------ SOURCE DATA
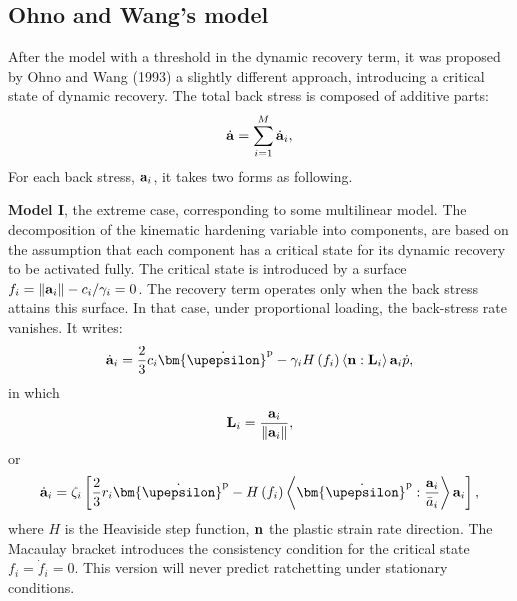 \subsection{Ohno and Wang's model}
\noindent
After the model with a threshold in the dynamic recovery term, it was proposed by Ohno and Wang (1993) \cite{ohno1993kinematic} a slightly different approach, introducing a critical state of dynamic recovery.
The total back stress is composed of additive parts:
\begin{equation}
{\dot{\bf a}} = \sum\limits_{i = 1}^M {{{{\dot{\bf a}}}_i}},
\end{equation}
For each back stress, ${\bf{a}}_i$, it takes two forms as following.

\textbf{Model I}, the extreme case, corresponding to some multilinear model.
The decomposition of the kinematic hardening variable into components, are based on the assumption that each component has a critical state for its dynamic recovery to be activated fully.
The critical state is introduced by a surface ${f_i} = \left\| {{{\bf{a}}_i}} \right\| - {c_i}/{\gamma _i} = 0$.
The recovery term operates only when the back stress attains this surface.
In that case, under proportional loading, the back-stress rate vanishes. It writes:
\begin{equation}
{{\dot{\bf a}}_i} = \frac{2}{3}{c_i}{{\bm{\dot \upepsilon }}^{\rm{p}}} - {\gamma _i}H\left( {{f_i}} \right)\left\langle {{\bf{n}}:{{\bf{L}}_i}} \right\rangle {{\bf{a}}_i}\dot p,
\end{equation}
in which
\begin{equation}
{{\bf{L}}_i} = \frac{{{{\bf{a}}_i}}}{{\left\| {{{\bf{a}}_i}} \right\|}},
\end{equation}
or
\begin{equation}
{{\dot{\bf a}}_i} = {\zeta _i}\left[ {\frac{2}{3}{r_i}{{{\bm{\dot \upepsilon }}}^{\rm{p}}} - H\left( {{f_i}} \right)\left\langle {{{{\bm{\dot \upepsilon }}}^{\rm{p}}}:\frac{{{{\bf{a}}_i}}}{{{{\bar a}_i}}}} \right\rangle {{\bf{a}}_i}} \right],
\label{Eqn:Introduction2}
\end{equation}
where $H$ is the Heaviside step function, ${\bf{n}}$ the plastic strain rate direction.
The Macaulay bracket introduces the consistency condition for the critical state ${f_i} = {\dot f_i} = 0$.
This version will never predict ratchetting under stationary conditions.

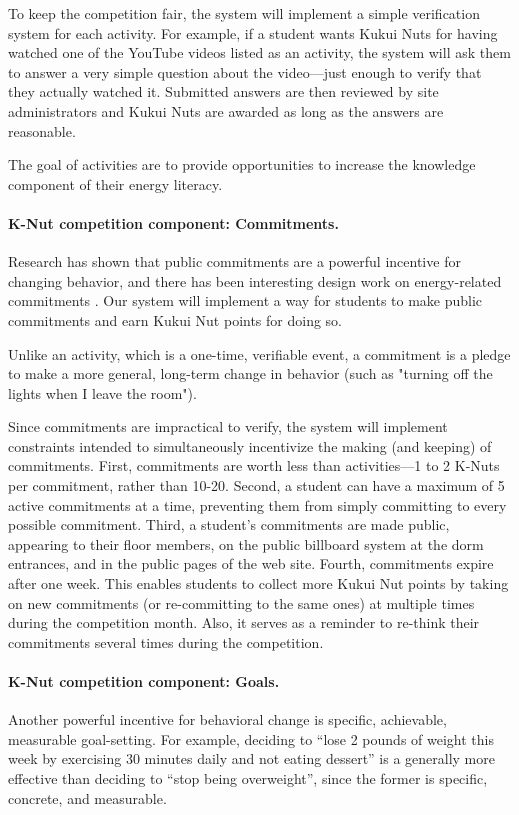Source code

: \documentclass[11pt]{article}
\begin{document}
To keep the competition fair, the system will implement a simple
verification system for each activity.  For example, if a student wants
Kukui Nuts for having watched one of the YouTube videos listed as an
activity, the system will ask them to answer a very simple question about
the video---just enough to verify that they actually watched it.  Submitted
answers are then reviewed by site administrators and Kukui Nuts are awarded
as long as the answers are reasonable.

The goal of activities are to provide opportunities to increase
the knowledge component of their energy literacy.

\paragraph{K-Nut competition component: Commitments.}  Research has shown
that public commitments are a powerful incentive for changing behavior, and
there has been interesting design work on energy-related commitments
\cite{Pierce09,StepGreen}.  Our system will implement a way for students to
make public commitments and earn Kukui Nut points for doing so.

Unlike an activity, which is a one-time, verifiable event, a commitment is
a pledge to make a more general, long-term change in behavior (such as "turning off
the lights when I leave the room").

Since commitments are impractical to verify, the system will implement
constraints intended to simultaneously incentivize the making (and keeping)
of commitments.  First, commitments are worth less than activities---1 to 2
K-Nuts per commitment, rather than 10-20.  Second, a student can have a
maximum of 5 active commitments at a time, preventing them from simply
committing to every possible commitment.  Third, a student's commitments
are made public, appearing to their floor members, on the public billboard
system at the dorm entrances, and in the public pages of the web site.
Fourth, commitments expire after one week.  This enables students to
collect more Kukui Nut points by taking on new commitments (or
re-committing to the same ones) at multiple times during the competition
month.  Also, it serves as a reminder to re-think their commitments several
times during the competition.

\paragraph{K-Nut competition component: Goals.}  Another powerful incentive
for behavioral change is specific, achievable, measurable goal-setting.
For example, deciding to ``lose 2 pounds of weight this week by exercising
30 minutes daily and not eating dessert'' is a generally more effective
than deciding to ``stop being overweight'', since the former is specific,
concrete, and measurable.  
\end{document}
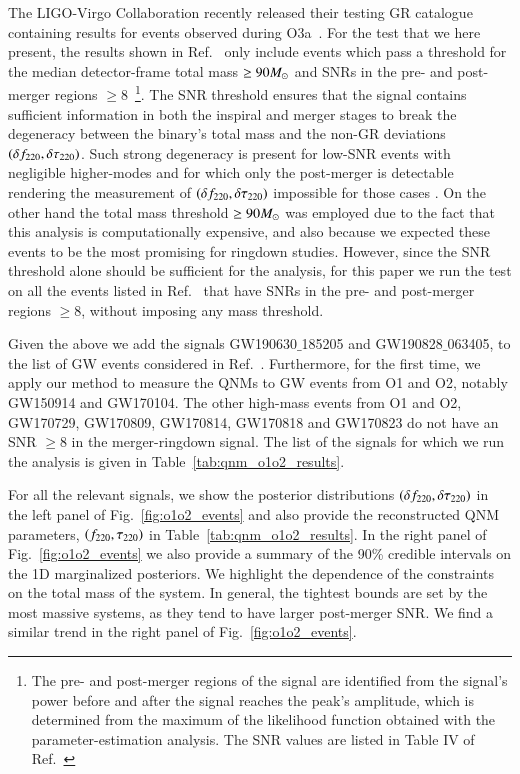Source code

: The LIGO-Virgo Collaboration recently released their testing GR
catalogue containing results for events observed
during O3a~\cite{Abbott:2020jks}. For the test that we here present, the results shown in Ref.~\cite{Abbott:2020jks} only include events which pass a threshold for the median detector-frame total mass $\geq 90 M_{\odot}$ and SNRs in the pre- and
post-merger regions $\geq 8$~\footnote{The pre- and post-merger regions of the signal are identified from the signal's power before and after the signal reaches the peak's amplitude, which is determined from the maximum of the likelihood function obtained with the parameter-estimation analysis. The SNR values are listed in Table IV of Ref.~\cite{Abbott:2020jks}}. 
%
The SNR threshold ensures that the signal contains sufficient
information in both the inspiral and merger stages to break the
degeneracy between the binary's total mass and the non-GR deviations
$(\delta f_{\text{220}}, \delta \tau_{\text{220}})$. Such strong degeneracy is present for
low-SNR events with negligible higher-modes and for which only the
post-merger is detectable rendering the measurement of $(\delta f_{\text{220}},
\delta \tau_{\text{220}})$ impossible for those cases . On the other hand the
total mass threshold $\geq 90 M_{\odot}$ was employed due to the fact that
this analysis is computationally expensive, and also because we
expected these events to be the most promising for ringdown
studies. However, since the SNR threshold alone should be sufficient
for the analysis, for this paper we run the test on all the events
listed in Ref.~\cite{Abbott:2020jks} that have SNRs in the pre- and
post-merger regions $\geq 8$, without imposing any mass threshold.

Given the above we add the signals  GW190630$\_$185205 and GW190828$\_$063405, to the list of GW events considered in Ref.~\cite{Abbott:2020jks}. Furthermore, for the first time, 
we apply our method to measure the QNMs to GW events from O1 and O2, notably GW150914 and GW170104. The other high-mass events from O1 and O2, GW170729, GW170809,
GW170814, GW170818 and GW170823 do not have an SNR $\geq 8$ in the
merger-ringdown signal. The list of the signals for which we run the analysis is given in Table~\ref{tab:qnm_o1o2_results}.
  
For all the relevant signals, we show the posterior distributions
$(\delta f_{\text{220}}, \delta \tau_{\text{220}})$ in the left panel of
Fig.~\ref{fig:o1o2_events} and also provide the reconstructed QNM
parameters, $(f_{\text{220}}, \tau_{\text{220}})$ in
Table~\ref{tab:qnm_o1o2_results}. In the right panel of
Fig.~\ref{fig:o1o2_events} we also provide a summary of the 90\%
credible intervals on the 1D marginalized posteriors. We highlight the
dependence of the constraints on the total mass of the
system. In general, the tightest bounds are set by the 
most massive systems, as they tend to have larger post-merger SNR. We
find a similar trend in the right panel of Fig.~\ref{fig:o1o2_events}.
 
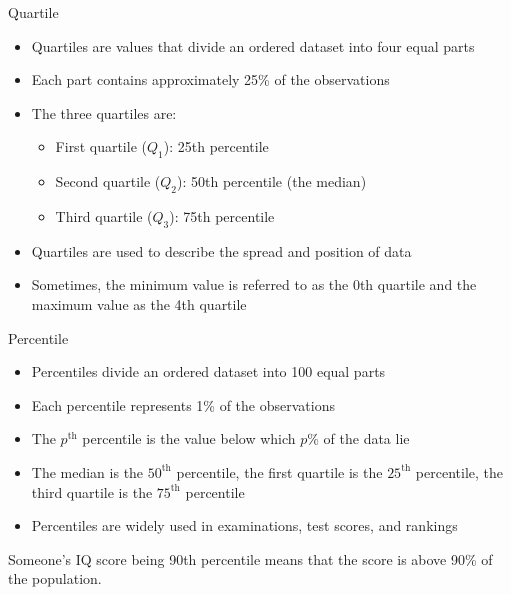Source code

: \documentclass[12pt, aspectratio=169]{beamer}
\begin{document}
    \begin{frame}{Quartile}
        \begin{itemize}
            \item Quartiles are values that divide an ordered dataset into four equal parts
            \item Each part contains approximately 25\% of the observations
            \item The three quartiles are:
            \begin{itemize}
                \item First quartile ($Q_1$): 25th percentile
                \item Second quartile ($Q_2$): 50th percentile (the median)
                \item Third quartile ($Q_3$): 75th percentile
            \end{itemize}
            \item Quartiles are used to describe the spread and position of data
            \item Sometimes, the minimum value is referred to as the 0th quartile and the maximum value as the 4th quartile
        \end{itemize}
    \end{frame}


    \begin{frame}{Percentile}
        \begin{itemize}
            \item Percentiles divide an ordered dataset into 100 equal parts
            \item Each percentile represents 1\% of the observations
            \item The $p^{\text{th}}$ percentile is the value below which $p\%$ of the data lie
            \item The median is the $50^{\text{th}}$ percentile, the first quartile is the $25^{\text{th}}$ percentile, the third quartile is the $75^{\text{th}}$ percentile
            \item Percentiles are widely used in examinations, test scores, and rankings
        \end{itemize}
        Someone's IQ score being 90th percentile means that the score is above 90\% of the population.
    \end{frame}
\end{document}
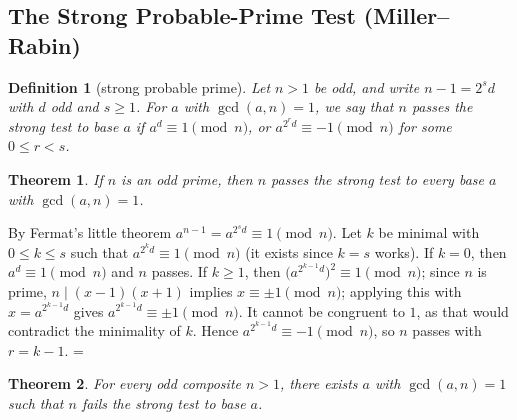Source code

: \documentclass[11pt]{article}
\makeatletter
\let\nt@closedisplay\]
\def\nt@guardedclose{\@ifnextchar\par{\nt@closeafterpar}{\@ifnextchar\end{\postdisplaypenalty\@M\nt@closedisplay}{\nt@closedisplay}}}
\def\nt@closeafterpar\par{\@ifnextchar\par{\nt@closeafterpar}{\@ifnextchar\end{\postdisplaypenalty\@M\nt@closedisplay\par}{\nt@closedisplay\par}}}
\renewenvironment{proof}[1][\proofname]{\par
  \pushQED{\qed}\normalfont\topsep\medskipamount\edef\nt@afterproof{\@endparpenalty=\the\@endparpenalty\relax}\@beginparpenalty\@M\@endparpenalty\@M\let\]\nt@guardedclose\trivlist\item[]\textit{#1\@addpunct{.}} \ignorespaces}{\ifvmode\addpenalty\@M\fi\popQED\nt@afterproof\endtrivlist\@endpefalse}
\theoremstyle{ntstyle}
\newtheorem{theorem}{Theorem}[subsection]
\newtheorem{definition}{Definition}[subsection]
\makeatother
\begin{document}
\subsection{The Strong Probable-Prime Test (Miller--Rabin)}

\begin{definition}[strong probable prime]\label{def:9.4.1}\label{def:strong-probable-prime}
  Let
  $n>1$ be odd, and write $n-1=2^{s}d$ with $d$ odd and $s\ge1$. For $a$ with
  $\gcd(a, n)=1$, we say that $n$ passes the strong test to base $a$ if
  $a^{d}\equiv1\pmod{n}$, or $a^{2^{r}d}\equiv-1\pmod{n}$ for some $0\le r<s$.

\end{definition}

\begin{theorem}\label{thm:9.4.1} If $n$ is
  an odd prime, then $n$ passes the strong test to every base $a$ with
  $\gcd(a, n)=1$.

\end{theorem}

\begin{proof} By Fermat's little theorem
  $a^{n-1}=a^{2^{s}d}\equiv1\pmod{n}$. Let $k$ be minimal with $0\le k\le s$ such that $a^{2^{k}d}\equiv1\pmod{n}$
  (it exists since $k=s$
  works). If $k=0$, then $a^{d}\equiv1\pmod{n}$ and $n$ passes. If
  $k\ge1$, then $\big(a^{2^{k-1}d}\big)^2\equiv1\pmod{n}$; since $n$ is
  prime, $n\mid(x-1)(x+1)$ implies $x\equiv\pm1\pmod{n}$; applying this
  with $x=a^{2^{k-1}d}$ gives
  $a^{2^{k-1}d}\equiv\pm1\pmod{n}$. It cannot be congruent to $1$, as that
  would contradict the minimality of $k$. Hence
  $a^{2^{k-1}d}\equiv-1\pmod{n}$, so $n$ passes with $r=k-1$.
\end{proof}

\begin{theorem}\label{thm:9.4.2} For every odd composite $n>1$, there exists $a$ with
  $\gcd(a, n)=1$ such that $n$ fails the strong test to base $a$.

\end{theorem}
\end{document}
------------
● PROBLEM DETAILS
The required output is every line above from the one with "The decomposition of" down to the one with "where $H$ is", restated word for word, ends included.

● EXPECTED ANSWER
The decomposition of the kinematic hardening variable into components, are based on the assumption that each component has a critical state for its dynamic recovery to be activated fully.
The critical state is introduced by a surface ${f_i} = \left\| {{{\bf{a}}_i}} \right\| - {c_i}/{\gamma _i} = 0$.
The recovery term operates only when the back stress attains this surface.
In that case, under proportional loading, the back-stress rate vanishes. It writes:
\begin{equation}
{{\dot{\bf a}}_i} = \frac{2}{3}{c_i}{{\bm{\dot \upepsilon }}^{\rm{p}}} - {\gamma _i}H\left( {{f_i}} \right)\left\langle {{\bf{n}}:{{\bf{L}}_i}} \right\rangle {{\bf{a}}_i}\dot p,
\end{equation}
in which
\begin{equation}
{{\bf{L}}_i} = \frac{{{{\bf{a}}_i}}}{{\left\| {{{\bf{a}}_i}} \right\|}},
\end{equation}
or
\begin{equation}
{{\dot{\bf a}}_i} = {\zeta _i}\left[ {\frac{2}{3}{r_i}{{{\bm{\dot \upepsilon }}}^{\rm{p}}} - H\left( {{f_i}} \right)\left\langle {{{{\bm{\dot \upepsilon }}}^{\rm{p}}}:\frac{{{{\bf{a}}_i}}}{{{{\bar a}_i}}}} \right\rangle {{\bf{a}}_i}} \right],
\label{Eqn:Introduction2}
\end{equation}
where $H$ is the Heaviside step function, ${\bf{n}}$ the plastic strain rate direction.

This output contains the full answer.